Read through the data, and wherever a line holds the word "VisitEntry", write that line out.

DATA FOR THIS TASK:
= Beginning of Section =

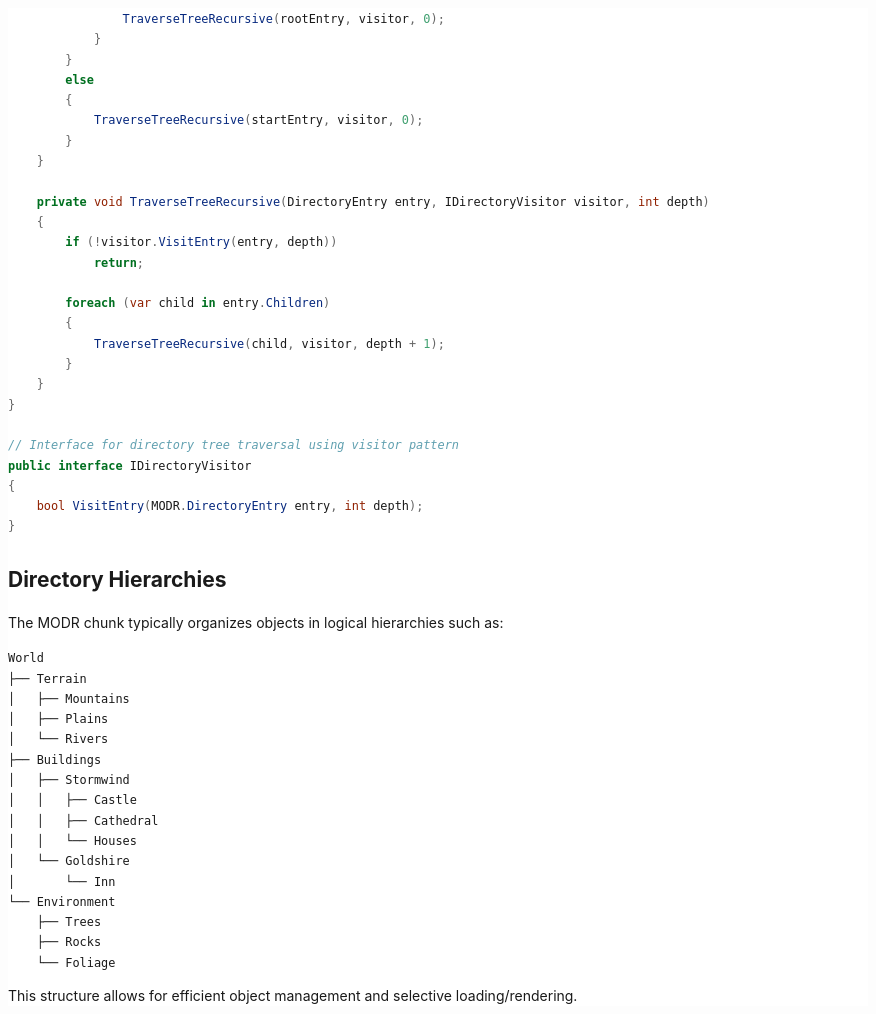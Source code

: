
 ```csharp
                TraverseTreeRecursive(rootEntry, visitor, 0);
            }
        }
        else
        {
            TraverseTreeRecursive(startEntry, visitor, 0);
        }
    }
    
    private void TraverseTreeRecursive(DirectoryEntry entry, IDirectoryVisitor visitor, int depth)
    {
        if (!visitor.VisitEntry(entry, depth))
            return;
            
        foreach (var child in entry.Children)
        {
            TraverseTreeRecursive(child, visitor, depth + 1);
        }
    }
}

// Interface for directory tree traversal using visitor pattern
public interface IDirectoryVisitor
{
    bool VisitEntry(MODR.DirectoryEntry entry, int depth);
}
```

## Directory Hierarchies
The MODR chunk typically organizes objects in logical hierarchies such as:

```
World
├── Terrain
│   ├── Mountains
│   ├── Plains
│   └── Rivers
├── Buildings
│   ├── Stormwind
│   │   ├── Castle
│   │   ├── Cathedral
│   │   └── Houses
│   └── Goldshire
│       └── Inn
└── Environment
    ├── Trees
    ├── Rocks
    └── Foliage
```

This structure allows for efficient object management and selective loading/rendering.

= End of Section =

SOLUTION BELOW:
        if (!visitor.VisitEntry(entry, depth))
    bool VisitEntry(MODR.DirectoryEntry entry, int depth);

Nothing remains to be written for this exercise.